▸ ASSIGNMENT
Restate word for word the lines below that run from the one holding "clone the project, while" through the one holding "CheckPackages | ❌", inclusive. Pictures don't belong in the copy.

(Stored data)

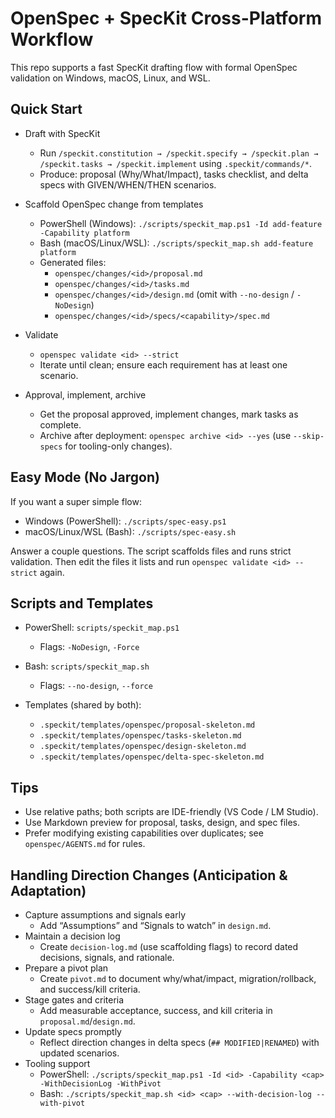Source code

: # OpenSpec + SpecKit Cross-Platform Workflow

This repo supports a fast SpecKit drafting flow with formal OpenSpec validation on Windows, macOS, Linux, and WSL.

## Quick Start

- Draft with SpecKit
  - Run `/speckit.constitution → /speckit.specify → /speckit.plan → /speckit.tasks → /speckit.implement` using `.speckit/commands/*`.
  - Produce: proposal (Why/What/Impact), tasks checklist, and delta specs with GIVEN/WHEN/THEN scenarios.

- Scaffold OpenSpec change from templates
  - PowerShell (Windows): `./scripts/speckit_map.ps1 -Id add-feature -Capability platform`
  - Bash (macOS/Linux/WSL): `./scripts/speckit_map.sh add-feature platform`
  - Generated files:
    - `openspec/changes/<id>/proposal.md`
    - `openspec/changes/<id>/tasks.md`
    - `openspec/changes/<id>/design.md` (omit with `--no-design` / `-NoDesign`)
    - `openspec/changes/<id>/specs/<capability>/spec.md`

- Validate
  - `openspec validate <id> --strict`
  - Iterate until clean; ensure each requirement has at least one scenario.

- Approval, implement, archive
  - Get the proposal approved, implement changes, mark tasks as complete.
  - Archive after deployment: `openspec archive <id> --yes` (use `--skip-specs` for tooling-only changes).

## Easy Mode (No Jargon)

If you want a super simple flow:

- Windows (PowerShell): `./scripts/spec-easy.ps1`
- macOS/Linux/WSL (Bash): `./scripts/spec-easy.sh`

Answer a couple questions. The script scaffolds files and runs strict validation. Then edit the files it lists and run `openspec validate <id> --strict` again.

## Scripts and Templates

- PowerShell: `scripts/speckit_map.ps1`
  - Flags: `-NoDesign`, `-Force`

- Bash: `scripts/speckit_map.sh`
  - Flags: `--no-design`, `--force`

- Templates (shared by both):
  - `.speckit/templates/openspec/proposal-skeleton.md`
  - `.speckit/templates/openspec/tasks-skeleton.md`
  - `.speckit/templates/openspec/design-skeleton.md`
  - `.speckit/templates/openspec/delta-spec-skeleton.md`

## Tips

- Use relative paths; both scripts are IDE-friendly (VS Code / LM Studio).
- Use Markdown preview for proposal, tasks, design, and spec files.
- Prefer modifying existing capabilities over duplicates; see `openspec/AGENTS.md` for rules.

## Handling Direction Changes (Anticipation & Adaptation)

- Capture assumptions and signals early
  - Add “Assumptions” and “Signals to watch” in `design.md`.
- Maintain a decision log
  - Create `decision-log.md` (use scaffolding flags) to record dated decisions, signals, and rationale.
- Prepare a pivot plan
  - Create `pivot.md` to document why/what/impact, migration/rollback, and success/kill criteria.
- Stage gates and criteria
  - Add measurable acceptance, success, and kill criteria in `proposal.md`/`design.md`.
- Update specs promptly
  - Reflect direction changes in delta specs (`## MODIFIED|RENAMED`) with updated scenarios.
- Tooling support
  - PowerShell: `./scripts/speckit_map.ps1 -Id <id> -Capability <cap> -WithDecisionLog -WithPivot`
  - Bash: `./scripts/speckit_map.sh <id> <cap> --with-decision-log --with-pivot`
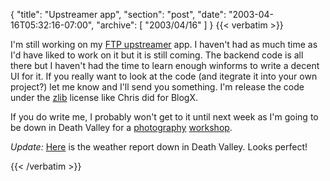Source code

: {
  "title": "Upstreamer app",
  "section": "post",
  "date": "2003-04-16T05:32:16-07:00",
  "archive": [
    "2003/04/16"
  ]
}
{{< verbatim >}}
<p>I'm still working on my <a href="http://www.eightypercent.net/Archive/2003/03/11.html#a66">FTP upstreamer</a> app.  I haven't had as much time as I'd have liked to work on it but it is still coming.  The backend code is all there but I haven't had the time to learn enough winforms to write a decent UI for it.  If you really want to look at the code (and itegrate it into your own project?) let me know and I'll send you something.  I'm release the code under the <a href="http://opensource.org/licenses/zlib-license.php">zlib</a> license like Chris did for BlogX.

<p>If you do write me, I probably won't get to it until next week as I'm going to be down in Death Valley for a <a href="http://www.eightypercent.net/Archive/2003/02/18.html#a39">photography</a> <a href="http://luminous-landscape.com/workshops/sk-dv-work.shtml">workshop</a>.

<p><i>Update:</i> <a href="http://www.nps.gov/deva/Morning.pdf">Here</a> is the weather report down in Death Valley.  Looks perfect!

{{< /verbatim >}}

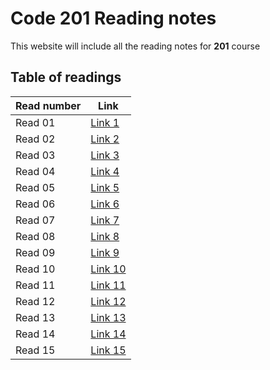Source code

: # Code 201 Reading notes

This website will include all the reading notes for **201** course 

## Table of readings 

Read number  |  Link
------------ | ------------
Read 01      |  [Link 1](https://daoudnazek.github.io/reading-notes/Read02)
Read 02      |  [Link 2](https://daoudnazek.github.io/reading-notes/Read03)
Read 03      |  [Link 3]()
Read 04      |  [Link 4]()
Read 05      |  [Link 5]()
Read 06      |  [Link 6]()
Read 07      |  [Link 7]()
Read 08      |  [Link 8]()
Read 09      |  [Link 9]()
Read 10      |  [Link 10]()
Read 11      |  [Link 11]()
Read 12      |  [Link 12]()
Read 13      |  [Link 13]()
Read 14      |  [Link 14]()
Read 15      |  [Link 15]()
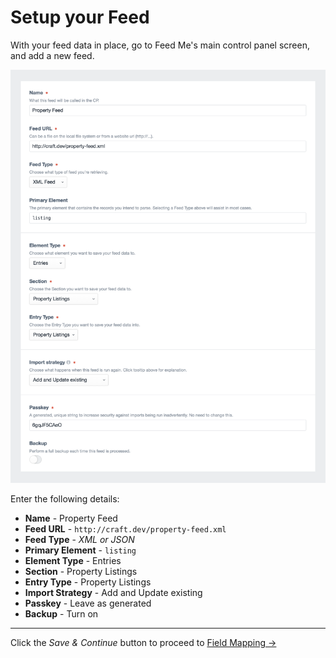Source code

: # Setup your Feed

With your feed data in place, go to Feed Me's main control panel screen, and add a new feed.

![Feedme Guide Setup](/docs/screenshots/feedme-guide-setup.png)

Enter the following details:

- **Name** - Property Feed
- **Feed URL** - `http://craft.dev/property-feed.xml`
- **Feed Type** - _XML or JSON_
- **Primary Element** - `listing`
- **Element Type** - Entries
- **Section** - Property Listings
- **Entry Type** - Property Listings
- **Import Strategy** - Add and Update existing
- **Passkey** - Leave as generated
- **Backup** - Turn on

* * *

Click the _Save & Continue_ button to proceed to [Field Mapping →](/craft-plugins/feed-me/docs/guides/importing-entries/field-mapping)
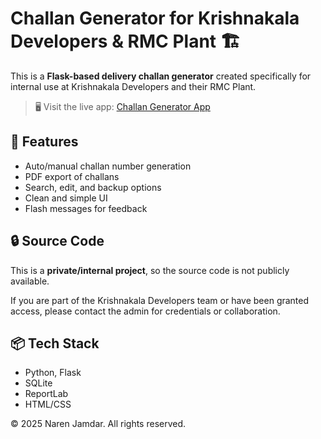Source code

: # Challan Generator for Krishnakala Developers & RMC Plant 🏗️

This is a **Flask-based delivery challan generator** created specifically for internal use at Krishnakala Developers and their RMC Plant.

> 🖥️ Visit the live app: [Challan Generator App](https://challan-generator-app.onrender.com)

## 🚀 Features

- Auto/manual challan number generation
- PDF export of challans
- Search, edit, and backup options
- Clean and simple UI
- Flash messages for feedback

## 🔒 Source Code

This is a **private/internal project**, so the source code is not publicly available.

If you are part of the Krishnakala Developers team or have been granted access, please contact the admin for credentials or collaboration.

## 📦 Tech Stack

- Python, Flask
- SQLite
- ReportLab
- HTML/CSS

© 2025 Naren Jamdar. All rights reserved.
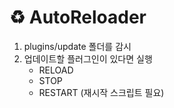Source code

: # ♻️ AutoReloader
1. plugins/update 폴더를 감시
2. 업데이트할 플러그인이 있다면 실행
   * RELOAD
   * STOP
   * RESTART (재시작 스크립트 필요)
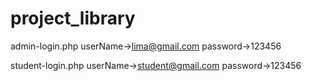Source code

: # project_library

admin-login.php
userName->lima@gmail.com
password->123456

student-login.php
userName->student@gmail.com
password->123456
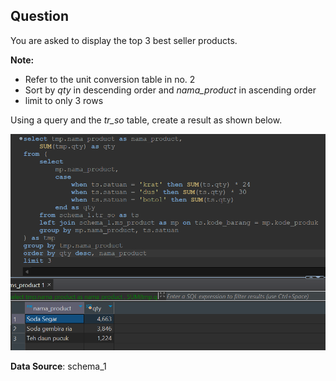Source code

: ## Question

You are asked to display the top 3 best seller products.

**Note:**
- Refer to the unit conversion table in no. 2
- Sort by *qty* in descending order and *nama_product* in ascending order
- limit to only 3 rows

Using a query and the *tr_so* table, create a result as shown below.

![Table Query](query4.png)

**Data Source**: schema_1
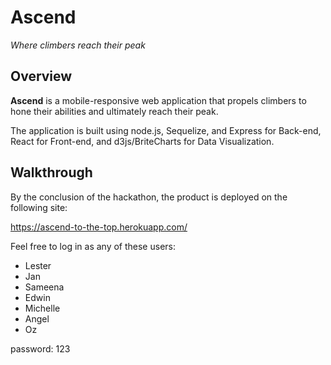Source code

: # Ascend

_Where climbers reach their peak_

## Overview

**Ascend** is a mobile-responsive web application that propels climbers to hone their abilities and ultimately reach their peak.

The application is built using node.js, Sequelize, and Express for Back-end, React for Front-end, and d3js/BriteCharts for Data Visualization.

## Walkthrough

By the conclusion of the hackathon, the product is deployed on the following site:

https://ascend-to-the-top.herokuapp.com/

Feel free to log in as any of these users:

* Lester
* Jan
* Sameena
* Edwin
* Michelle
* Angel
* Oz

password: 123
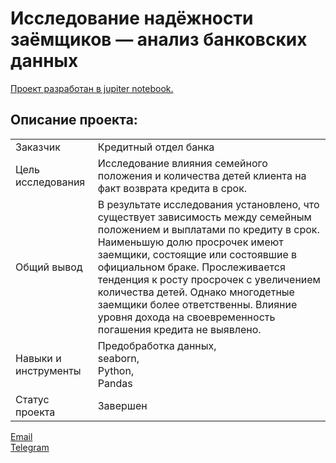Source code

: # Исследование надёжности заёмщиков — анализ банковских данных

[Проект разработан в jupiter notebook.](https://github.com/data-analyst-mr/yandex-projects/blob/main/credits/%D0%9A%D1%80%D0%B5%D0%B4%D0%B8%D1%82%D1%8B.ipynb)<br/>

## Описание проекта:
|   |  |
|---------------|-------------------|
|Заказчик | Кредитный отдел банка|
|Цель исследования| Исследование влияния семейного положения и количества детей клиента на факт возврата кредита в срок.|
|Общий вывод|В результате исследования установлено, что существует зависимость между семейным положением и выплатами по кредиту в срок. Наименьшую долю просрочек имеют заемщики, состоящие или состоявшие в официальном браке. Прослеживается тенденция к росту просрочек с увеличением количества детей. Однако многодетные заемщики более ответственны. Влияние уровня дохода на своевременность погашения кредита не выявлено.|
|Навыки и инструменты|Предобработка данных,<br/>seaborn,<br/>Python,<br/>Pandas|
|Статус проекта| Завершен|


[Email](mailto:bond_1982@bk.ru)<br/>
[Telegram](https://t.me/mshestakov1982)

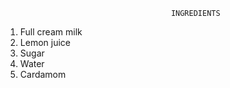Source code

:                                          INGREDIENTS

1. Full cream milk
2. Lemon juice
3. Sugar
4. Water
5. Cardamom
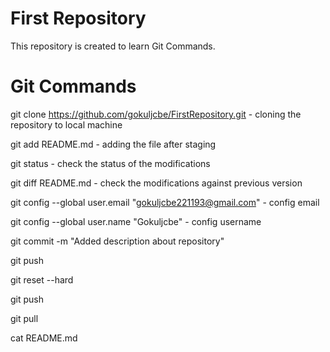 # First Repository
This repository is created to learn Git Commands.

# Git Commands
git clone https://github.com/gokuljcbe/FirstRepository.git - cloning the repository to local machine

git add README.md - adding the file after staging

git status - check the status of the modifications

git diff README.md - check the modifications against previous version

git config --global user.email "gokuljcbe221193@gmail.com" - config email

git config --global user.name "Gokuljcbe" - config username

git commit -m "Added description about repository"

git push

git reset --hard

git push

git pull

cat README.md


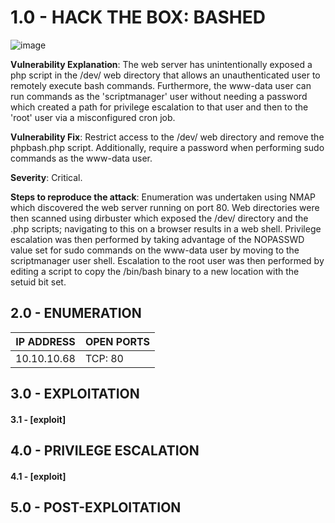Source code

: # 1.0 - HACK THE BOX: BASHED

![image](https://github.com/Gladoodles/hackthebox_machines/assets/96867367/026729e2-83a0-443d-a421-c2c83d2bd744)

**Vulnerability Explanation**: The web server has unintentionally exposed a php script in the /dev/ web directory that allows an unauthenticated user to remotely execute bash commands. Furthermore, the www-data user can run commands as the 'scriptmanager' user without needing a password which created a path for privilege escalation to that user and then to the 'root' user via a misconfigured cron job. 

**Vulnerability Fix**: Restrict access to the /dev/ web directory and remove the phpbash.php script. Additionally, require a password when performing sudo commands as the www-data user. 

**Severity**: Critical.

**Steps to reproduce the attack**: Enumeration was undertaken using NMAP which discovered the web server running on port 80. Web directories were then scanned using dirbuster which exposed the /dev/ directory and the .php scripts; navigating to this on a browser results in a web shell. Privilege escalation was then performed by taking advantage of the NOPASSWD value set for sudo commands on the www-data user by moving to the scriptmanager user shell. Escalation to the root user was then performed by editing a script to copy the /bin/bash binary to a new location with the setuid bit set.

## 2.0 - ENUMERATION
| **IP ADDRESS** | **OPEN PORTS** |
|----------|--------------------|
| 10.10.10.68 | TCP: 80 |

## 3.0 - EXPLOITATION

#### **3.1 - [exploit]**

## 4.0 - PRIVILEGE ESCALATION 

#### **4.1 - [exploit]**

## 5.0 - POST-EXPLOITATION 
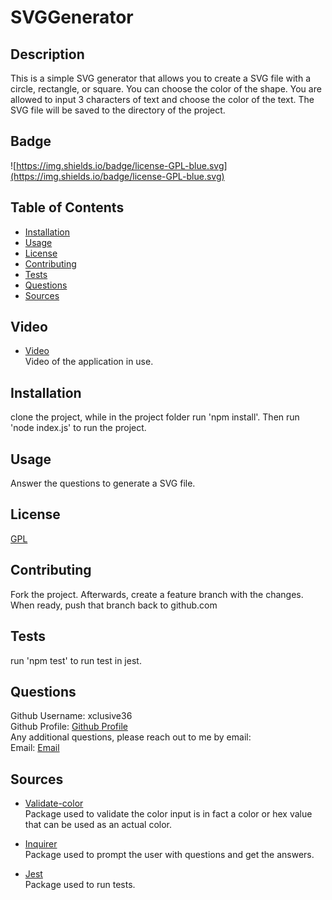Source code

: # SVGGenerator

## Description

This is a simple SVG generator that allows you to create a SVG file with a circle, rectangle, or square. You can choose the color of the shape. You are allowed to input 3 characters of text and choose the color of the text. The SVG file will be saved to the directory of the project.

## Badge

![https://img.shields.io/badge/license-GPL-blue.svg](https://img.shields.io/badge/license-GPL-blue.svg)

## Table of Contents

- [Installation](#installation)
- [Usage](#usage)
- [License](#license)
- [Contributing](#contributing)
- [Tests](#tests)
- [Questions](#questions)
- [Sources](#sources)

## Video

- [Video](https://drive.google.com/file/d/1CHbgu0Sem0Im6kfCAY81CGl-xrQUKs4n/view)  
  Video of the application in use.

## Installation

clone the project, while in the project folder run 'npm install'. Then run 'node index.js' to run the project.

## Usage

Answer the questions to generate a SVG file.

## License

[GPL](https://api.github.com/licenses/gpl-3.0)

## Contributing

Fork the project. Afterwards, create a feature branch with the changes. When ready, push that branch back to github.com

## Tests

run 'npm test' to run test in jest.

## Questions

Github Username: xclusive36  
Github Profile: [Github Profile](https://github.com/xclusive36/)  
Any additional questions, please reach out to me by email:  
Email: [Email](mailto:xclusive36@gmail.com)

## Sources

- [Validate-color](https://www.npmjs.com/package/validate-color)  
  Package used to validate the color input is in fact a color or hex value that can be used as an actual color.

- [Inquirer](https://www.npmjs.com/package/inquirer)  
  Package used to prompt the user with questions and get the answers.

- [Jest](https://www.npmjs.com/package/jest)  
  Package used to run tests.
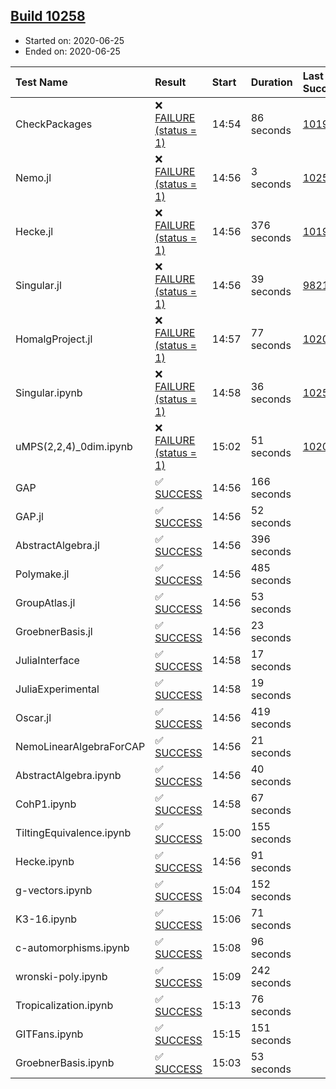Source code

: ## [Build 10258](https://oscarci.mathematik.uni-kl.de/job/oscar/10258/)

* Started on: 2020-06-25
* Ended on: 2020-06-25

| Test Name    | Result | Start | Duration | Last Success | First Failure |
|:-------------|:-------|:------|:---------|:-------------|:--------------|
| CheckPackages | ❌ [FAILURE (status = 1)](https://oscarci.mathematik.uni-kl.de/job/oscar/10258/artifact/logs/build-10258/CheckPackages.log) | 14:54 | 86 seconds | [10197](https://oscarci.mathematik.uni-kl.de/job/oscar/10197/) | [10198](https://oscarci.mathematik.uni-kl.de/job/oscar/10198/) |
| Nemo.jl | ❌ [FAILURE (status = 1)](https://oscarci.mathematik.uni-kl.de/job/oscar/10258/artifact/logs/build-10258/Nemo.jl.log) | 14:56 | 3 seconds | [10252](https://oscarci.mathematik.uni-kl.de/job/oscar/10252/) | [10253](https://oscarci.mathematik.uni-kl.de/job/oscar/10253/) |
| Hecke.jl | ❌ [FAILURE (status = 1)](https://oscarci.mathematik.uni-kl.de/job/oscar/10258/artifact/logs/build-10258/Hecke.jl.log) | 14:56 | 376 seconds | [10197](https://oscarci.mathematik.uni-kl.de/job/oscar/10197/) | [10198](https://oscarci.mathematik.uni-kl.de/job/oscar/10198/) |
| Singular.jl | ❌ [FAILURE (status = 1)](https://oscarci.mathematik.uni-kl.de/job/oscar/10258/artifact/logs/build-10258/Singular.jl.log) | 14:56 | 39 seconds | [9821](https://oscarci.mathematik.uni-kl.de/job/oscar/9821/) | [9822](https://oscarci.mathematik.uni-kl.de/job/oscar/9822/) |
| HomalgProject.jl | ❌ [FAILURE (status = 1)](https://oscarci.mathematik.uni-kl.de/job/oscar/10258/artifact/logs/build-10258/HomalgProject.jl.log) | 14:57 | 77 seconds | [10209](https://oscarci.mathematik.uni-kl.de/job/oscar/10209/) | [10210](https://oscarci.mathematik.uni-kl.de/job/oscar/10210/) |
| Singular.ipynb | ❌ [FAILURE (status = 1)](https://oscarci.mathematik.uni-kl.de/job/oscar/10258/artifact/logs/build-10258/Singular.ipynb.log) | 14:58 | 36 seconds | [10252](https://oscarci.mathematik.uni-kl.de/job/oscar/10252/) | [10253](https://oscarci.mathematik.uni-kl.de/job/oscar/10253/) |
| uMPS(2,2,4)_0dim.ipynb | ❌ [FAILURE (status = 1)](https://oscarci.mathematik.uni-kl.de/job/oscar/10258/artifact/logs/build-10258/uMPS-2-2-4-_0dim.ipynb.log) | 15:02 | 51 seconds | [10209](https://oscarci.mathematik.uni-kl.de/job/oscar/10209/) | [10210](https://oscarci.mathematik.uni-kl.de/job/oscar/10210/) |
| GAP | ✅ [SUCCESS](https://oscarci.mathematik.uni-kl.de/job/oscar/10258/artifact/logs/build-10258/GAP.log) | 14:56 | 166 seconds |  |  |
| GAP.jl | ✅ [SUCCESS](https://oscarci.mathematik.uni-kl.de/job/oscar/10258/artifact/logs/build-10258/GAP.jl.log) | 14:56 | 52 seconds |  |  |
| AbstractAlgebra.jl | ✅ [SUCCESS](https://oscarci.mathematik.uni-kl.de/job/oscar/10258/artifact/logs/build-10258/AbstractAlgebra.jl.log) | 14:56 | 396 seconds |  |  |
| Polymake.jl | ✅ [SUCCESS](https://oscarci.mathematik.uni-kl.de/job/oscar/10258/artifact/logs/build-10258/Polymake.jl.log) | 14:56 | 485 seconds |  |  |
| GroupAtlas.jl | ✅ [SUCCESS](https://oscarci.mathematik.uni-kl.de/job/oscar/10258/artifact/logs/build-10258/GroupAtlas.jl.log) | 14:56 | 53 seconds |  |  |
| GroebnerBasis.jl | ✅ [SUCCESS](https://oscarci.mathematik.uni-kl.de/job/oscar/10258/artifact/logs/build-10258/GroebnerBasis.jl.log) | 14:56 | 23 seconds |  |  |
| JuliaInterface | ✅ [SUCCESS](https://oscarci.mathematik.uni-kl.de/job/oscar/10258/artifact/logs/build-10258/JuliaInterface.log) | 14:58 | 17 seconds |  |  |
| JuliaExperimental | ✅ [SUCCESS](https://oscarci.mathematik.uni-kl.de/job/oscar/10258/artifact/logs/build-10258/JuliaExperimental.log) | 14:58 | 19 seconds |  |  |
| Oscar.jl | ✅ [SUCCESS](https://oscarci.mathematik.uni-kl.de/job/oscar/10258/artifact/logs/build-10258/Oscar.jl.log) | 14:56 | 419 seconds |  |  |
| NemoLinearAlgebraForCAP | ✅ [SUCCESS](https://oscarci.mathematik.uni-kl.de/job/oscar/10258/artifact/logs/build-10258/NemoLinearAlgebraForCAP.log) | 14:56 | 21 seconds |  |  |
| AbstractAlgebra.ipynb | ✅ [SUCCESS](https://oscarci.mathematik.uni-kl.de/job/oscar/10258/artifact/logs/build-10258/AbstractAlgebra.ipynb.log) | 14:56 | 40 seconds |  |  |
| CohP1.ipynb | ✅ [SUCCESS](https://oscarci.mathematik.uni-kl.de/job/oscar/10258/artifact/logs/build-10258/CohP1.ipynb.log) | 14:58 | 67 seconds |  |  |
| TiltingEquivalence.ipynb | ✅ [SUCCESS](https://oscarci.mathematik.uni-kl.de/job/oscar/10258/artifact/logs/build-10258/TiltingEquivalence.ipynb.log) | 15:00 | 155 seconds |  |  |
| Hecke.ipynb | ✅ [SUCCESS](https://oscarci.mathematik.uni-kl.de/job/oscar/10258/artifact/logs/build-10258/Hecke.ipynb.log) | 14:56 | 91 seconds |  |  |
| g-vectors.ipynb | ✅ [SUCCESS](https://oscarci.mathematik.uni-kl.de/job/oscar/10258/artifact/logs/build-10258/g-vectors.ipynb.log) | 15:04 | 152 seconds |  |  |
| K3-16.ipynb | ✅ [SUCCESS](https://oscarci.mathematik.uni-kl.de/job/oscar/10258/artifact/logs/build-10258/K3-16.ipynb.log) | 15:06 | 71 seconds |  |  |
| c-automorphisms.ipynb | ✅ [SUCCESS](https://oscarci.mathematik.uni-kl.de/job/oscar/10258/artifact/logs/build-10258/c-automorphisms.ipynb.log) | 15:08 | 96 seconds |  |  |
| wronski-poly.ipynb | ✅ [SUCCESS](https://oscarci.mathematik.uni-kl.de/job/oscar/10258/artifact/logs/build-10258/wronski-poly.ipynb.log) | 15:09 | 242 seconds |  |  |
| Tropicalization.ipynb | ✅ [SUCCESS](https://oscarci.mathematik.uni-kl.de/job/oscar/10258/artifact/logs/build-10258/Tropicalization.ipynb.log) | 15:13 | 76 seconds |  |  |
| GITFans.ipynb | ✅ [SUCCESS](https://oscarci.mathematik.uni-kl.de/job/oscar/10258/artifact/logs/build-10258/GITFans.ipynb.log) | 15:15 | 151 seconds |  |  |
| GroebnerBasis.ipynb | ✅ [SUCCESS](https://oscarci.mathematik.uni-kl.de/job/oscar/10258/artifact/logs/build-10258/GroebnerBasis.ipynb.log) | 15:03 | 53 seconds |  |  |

▸ RESPONSE AREA
clone the project, while in the project folder run 'npm install'. Then run 'node index.js' to run the project.

## Usage

Answer the questions to generate a SVG file.

## License

[GPL](https://api.github.com/licenses/gpl-3.0)

## Contributing

Fork the project. Afterwards, create a feature branch with the changes. When ready, push that branch back to github.com

## Tests

run 'npm test' to run test in jest.

## Questions

Github Username: xclusive36  
Github Profile: [Github Profile](https://github.com/xclusive36/)  
Any additional questions, please reach out to me by email:  
Email: [Email](mailto:xclusive36@gmail.com)

## Sources

- [Validate-color](https://www.npmjs.com/package/validate-color)  
  Package used to validate the color input is in fact a color or hex value that can be used as an actual color.

- [Inquirer](https://www.npmjs.com/package/inquirer)  
  Package used to prompt the user with questions and get the answers.

- [Jest](https://www.npmjs.com/package/jest)  
  Package used to run tests.
Source code

: ## [Build 10258](https://oscarci.mathematik.uni-kl.de/job/oscar/10258/)

* Started on: 2020-06-25
* Ended on: 2020-06-25

| Test Name    | Result | Start | Duration | Last Success | First Failure |
|:-------------|:-------|:------|:---------|:-------------|:--------------|
| CheckPackages | ❌ [FAILURE (status = 1)](https://oscarci.mathematik.uni-kl.de/job/oscar/10258/artifact/logs/build-10258/CheckPackages.log) | 14:54 | 86 seconds | [10197](https://oscarci.mathematik.uni-kl.de/job/oscar/10197/) | [10198](https://oscarci.mathematik.uni-kl.de/job/oscar/10198/) |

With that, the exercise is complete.